━━━━━ MATERIAL TO PROCESS
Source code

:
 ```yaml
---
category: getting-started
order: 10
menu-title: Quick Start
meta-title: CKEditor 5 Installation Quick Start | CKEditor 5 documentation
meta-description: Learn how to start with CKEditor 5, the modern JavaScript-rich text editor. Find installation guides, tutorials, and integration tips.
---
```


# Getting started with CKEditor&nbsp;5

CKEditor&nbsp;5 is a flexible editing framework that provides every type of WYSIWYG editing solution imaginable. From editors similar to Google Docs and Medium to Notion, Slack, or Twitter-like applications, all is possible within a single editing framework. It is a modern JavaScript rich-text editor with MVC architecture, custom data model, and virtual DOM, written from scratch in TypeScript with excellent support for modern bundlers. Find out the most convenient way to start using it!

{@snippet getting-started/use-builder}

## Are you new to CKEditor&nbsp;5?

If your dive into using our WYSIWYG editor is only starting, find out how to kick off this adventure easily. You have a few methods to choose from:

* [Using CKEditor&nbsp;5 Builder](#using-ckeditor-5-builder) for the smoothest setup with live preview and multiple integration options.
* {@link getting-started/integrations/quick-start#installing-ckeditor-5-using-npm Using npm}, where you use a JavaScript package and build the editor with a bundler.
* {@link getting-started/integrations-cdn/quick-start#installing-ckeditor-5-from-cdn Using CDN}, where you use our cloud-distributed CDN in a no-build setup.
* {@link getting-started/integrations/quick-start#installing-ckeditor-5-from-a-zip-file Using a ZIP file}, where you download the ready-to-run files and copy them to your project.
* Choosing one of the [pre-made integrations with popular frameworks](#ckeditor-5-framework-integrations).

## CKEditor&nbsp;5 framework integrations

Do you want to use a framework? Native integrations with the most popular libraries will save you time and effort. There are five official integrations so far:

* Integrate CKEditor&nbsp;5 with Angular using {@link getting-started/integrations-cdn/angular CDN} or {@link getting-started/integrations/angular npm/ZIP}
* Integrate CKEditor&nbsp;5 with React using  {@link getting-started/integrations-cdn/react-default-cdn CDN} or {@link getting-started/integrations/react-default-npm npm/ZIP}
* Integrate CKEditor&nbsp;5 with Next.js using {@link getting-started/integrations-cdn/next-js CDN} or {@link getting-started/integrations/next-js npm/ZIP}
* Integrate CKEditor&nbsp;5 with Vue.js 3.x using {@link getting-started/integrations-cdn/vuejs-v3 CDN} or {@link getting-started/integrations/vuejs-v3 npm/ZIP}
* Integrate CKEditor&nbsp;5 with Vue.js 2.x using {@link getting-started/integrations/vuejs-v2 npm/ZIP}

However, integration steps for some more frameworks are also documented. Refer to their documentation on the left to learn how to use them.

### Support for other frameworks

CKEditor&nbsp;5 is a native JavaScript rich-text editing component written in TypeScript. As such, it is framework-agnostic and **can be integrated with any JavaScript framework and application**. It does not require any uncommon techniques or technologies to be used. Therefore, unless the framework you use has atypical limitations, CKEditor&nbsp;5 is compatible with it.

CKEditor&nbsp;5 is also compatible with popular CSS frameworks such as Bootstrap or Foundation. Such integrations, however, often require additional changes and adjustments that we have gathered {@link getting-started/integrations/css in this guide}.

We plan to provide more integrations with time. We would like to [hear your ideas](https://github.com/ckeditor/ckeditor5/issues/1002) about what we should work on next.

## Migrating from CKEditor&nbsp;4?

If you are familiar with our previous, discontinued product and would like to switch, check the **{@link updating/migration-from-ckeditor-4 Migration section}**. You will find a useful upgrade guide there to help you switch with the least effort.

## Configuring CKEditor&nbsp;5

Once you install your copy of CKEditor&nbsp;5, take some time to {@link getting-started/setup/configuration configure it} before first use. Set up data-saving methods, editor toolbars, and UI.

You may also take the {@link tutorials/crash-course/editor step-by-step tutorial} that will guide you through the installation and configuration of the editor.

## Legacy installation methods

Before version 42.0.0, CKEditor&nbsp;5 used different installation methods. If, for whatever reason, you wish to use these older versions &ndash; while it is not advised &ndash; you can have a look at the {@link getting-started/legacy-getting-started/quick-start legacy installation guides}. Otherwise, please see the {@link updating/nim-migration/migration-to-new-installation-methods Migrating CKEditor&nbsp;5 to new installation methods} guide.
━━━━━━━━━━
WHAT IS NEEDED -
Pull out every line above that holds the word "documentation".

ANSWER SECTION -
meta-title: CKEditor 5 Installation Quick Start | CKEditor 5 documentation
However, integration steps for some more frameworks are also documented. Refer to their documentation on the left to learn how to use them.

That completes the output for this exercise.